Geographical location would be part of the product and goes to the metadata in my opinion.

My point of view is that the user should not decide which files to download based on the file names, but on the WIS Metadata. We have search interfaces for that, we have filters for that. All the relevant information about a product in human readable form is in the Metadata. Why duplicate that in the filename in sort of like an awkward clumsy lengthy pile of letters? Just use the metadata, find the link to the files and what you then download is (or should be) what you were looking for.

The huge show stopper for users can be the granularity of metadata. And the use case @petersilva pointed out where users want only parts of a product.

At TT-GISC we have been discussing, that we only want to have 1 metadata record for a model (in contrast to have metadata records for every parameter), thus we might need to also think of "flavors" of a product.

And we keep on thinking about files. But (the same) metadata format has to also be useful for web services. And there you basically don't have a file name to rely on.

petersilva commented 3 years ago

I think for web services to be brought into the discussion... people making web services need to think about naming the result of a web service query. What would you name the series of bytes that results from a web query. The pub/sub stuff is products produced... they are not a response to a query... so it is like picking things off an assembly line as it goes by, rather asking for someone to build something bespoke.

A file can be viewed as a canned response to a web service... and the problem for consumers is understanding what the query was without having to read the file (and without having to even download it, because the file name will be in the message.)

petersilva commented 3 years ago

@antje-s on topic tree in file name... the topic tree, in the static file case is in the directory tree, so no need to put it in the file name as well. We would want to put information in the file name that:

  1. does not repeat what is in the topic tree.
  2. points to a metadata record for the item, without repeating it for the most part.
  3. reduces the number of users/frequency of having to look up stuff in an alternate data source in real-time.
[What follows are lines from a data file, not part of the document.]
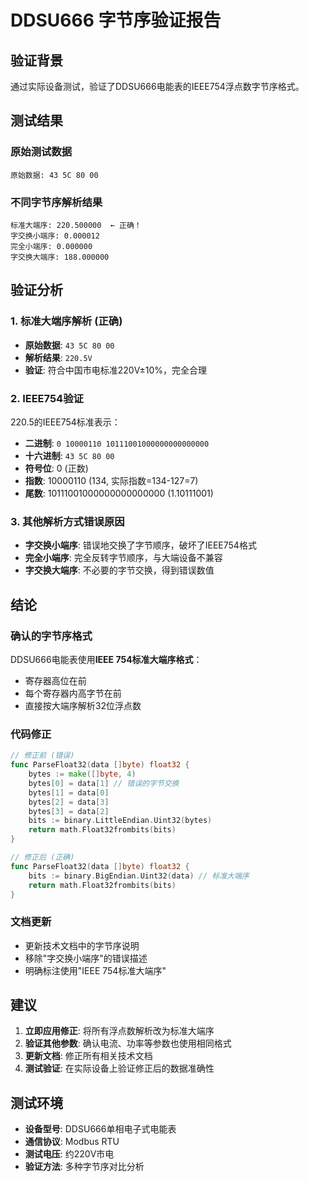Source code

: # DDSU666 字节序验证报告

## 验证背景

通过实际设备测试，验证了DDSU666电能表的IEEE754浮点数字节序格式。

## 测试结果

### 原始测试数据
```
原始数据: 43 5C 80 00
```

### 不同字节序解析结果
```
标准大端序: 220.500000  ← 正确！
字交换小端序: 0.000012
完全小端序: 0.000000
字交换大端序: 188.000000
```

## 验证分析

### 1. 标准大端序解析 (正确)
- **原始数据**: `43 5C 80 00`
- **解析结果**: `220.5V`
- **验证**: 符合中国市电标准220V±10%，完全合理

### 2. IEEE754验证
220.5的IEEE754标准表示：
- **二进制**: `0 10000110 10111001000000000000000`
- **十六进制**: `43 5C 80 00`
- **符号位**: 0 (正数)
- **指数**: 10000110 (134, 实际指数=134-127=7)
- **尾数**: 10111001000000000000000 (1.10111001)

### 3. 其他解析方式错误原因
- **字交换小端序**: 错误地交换了字节顺序，破坏了IEEE754格式
- **完全小端序**: 完全反转字节顺序，与大端设备不兼容
- **字交换大端序**: 不必要的字节交换，得到错误数值

## 结论

### 确认的字节序格式
DDSU666电能表使用**IEEE 754标准大端序格式**：
- 寄存器高位在前
- 每个寄存器内高字节在前
- 直接按大端序解析32位浮点数

### 代码修正
```go
// 修正前 (错误)
func ParseFloat32(data []byte) float32 {
    bytes := make([]byte, 4)
    bytes[0] = data[1] // 错误的字节交换
    bytes[1] = data[0]
    bytes[2] = data[3]
    bytes[3] = data[2]
    bits := binary.LittleEndian.Uint32(bytes)
    return math.Float32frombits(bits)
}

// 修正后 (正确)
func ParseFloat32(data []byte) float32 {
    bits := binary.BigEndian.Uint32(data) // 标准大端序
    return math.Float32frombits(bits)
}
```

### 文档更新
- 更新技术文档中的字节序说明
- 移除"字交换小端序"的错误描述
- 明确标注使用"IEEE 754标准大端序"

## 建议

1. **立即应用修正**: 将所有浮点数解析改为标准大端序
2. **验证其他参数**: 确认电流、功率等参数也使用相同格式
3. **更新文档**: 修正所有相关技术文档
4. **测试验证**: 在实际设备上验证修正后的数据准确性

## 测试环境

- **设备型号**: DDSU666单相电子式电能表
- **通信协议**: Modbus RTU
- **测试电压**: 约220V市电
- **验证方法**: 多种字节序对比分析
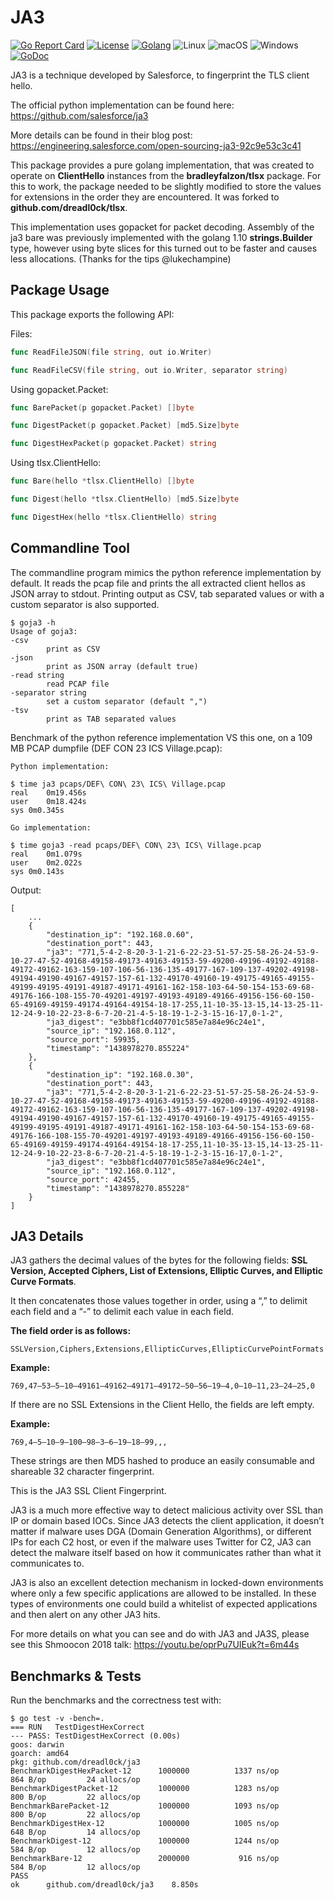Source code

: # JA3

[![Go Report Card](https://goreportcard.com/badge/github.com/dreadl0ck/ja3)](https://goreportcard.com/report/github.com/dreadl0ck/ja3)
[![License](https://img.shields.io/badge/License-BSDv3-blue.svg)](https://raw.githubusercontent.com/dreadl0ck/ja3/master/docs/LICENSE)
[![Golang](https://img.shields.io/badge/Go-1.10-blue.svg)](https://golang.org)
![Linux](https://img.shields.io/badge/Supports-Linux-green.svg)
![macOS](https://img.shields.io/badge/Supports-macOS-green.svg)
![Windows](https://img.shields.io/badge/Supports-Windows-green.svg)
[![GoDoc](https://img.shields.io/badge/godoc-reference-blue.svg)](https://godoc.org/github.com/dreadl0ck/ja3)

JA3 is a technique developed by Salesforce, to fingerprint the TLS client hello.

The official python implementation can be found here: https://github.com/salesforce/ja3

More details can be found in their blog post: https://engineering.salesforce.com/open-sourcing-ja3-92c9e53c3c41

This package provides a pure golang implementation, that was created to operate on **ClientHello** instances from the **bradleyfalzon/tlsx** package.
For this to work, the package needed to be slightly modified to store the values for extensions in the order they are encountered.
It was forked to **github.com/dreadl0ck/tlsx**.

This implementation uses gopacket for packet decoding.
Assembly of the ja3 bare was previously implemented with the golang 1.10 **strings.Builder** type,
however using byte slices for this turned out to be faster and causes less allocations. (Thanks for the tips @lukechampine)

## Package Usage

This package exports the following API:

Files:

```go
func ReadFileJSON(file string, out io.Writer)
```
```go
func ReadFileCSV(file string, out io.Writer, separator string)
```

Using gopacket.Packet:

```go
func BarePacket(p gopacket.Packet) []byte
```
```go
func DigestPacket(p gopacket.Packet) [md5.Size]byte
```
```go
func DigestHexPacket(p gopacket.Packet) string 
```

Using tlsx.ClientHello:

```go
func Bare(hello *tlsx.ClientHello) []byte
```
```go
func Digest(hello *tlsx.ClientHello) [md5.Size]byte
```
```go
func DigestHex(hello *tlsx.ClientHello) string
```


## Commandline Tool

The commandline program mimics the python reference implementation by default.
It reads the pcap file and prints the all extracted client hellos as JSON array to stdout.
Printing output as CSV, tab separated values or with a custom separator is also supported.

    $ goja3 -h
    Usage of goja3:
    -csv
            print as CSV
    -json
            print as JSON array (default true)
    -read string
            read PCAP file
    -separator string
            set a custom separator (default ",")
    -tsv
            print as TAB separated values

Benchmark of the python reference implementation VS this one,
on a 109 MB PCAP dumpfile (DEF CON 23 ICS Village.pcap):

    Python implementation:

    $ time ja3 pcaps/DEF\ CON\ 23\ ICS\ Village.pcap
    real	0m19.456s
    user	0m18.424s
    sys	0m0.345s

    Go implementation:

    $ time goja3 -read pcaps/DEF\ CON\ 23\ ICS\ Village.pcap
    real	0m1.079s
    user	0m2.022s
    sys	0m0.143s

Output:

    [
        ...
        {
            "destination_ip": "192.168.0.60",
            "destination_port": 443,
            "ja3": "771,5-4-2-8-20-3-1-21-6-22-23-51-57-25-58-26-24-53-9-10-27-47-52-49168-49158-49173-49163-49153-59-49200-49196-49192-49188-49172-49162-163-159-107-106-56-136-135-49177-167-109-137-49202-49198-49194-49190-49167-49157-157-61-132-49170-49160-19-49175-49165-49155-49199-49195-49191-49187-49171-49161-162-158-103-64-50-154-153-69-68-49176-166-108-155-70-49201-49197-49193-49189-49166-49156-156-60-150-65-49169-49159-49174-49164-49154-18-17-255,11-10-35-13-15,14-13-25-11-12-24-9-10-22-23-8-6-7-20-21-4-5-18-19-1-2-3-15-16-17,0-1-2",
            "ja3_digest": "e3bb8f1cd407701c585e7a84e96c24e1",
            "source_ip": "192.168.0.112",
            "source_port": 59935,
            "timestamp": "1438978270.855224"
        },
        {
            "destination_ip": "192.168.0.30",
            "destination_port": 443,
            "ja3": "771,5-4-2-8-20-3-1-21-6-22-23-51-57-25-58-26-24-53-9-10-27-47-52-49168-49158-49173-49163-49153-59-49200-49196-49192-49188-49172-49162-163-159-107-106-56-136-135-49177-167-109-137-49202-49198-49194-49190-49167-49157-157-61-132-49170-49160-19-49175-49165-49155-49199-49195-49191-49187-49171-49161-162-158-103-64-50-154-153-69-68-49176-166-108-155-70-49201-49197-49193-49189-49166-49156-156-60-150-65-49169-49159-49174-49164-49154-18-17-255,11-10-35-13-15,14-13-25-11-12-24-9-10-22-23-8-6-7-20-21-4-5-18-19-1-2-3-15-16-17,0-1-2",
            "ja3_digest": "e3bb8f1cd407701c585e7a84e96c24e1",
            "source_ip": "192.168.0.112",
            "source_port": 42455,
            "timestamp": "1438978270.855228"
        }
    ]

## JA3 Details

JA3 gathers the decimal values of the bytes for the following fields: **SSL Version, Accepted Ciphers, List of Extensions, Elliptic Curves, and Elliptic Curve Formats**.

It then concatenates those values together in order, using a “,” to delimit each field and a “-” to delimit each value in each field.

**The field order is as follows:**

    SSLVersion,Ciphers,Extensions,EllipticCurves,EllipticCurvePointFormats

**Example:**

    769,47–53–5–10–49161–49162–49171–49172–50–56–19–4,0–10–11,23–24–25,0

If there are no SSL Extensions in the Client Hello, the fields are left empty.

**Example:**

    769,4–5–10–9–100–98–3–6–19–18–99,,,

These strings are then MD5 hashed to produce an easily consumable and shareable 32 character fingerprint. 

This is the JA3 SSL Client Fingerprint.

JA3 is a much more effective way to detect malicious activity over SSL than IP or domain based IOCs. Since JA3 detects the client application, it doesn’t matter if malware uses DGA (Domain Generation Algorithms), or different IPs for each C2 host, or even if the malware uses Twitter for C2, JA3 can detect the malware itself based on how it communicates rather than what it communicates to.

JA3 is also an excellent detection mechanism in locked-down environments where only a few specific applications are allowed to be installed. In these types of environments one could build a whitelist of expected applications and then alert on any other JA3 hits.

For more details on what you can see and do with JA3 and JA3S, please see this Shmoocon 2018 talk: https://youtu.be/oprPu7UIEuk?t=6m44s

## Benchmarks & Tests

Run the benchmarks and the correctness test with:

    $ go test -v -bench=.
    === RUN   TestDigestHexCorrect
    --- PASS: TestDigestHexCorrect (0.00s)
    goos: darwin
    goarch: amd64
    pkg: github.com/dreadl0ck/ja3
    BenchmarkDigestHexPacket-12    	 1000000	      1337 ns/op	     864 B/op	      24 allocs/op
    BenchmarkDigestPacket-12       	 1000000	      1283 ns/op	     800 B/op	      22 allocs/op
    BenchmarkBarePacket-12         	 1000000	      1093 ns/op	     800 B/op	      22 allocs/op
    BenchmarkDigestHex-12          	 1000000	      1005 ns/op	     648 B/op	      14 allocs/op
    BenchmarkDigest-12             	 1000000	      1244 ns/op	     584 B/op	      12 allocs/op
    BenchmarkBare-12               	 2000000	       916 ns/op	     584 B/op	      12 allocs/op
    PASS
    ok  	github.com/dreadl0ck/ja3	8.850s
So valid time meets all of the above. The geo information meets points 1 and 3. file type is only 1 and 3 for now. Literally any information we put in a file name is metadata. so point 2 argues for file names that are solely pointers to md records. one could argue that the .bufr file extension is metadata as well. I think there is some minimal information to provide with the file, and that some sort of easily read geo fits the bill.

I don't like the idea having to look something up for every item in the stream... it's inelegant and slow, and it adds all sorts of dependencies: no-one can know whether your data is interesting without uptodate metadata... The metadata network with OAI/PMH etc... and updating of that, becomes a pre-requisite for sending any data... To me, a lack of metadata should not hinder people from deciding on real-time flows. deployment of metadata and data should not be intertwined. Of course, life is much better with rich metadata, but lack thereof should not prevent flow.

@kaiwirt : "My point of view is that the user should not decide which files to download based on the file names, but on the WIS Metadata." I agree, I just think people should consult the WIS Metadata ahead of time. Get the information they need once, and then program the flow so that it does not require real-time consultation of the metadata. To do otherwise means no-one can download anything unless they also have a full WIS metadata db installed, that operates at a speed that keeps up with the real-time flow. my current prototype flow, for example, moves at 300 files/second when there is a backlog. It requires engineering to get any db to keep up with such a rate, which is by no means maximal.

the way talking with the TT-WISMD people have been describing topics... they will include that in the MD, which is fine. so you need to go to the WISMD to get parameters for any feed. To me the output of the WISMD query should include a geo tag that can then be applied against the file names, with no requirement for real-time lookup in another DB.

petersilva commented 3 years ago

Also, the subscription tables, if everything is just based on individual station id's will be huge, because once you have picked a data type of interest (the topic) you are stuck enumerating every station individually (there won't be any commonality in the station names/md keys). so what a subscriber could easily express in single statement (like a bbox) becomes a long list of particular stations.

petersilva commented 3 years ago

sample google URL from @tomkralidis

https://www.google.com/maps/search/montreal+metro+system/@45.509788,-73.6483943,13z/data=!3m1!4b1

shows how google encodes lat,long,elev in a URL. We could use a similar scheme:

@ - location followed by three comma separated numbers -> point identical to above. followed by six numbers -> bounding box followed by a label instead of numbers -> area.

much more succinct way of expressing it.

kaiwirt commented 3 years ago

I would prefer, that metadata would become a prerequisite for data transfer. One current shortcoming of WIS is, that nobody cares for the metadata. If you would make metadata a prerequisite for data transfer then data producers would be forced to provide metadata and users would be happy because they would find metadata for data they receive.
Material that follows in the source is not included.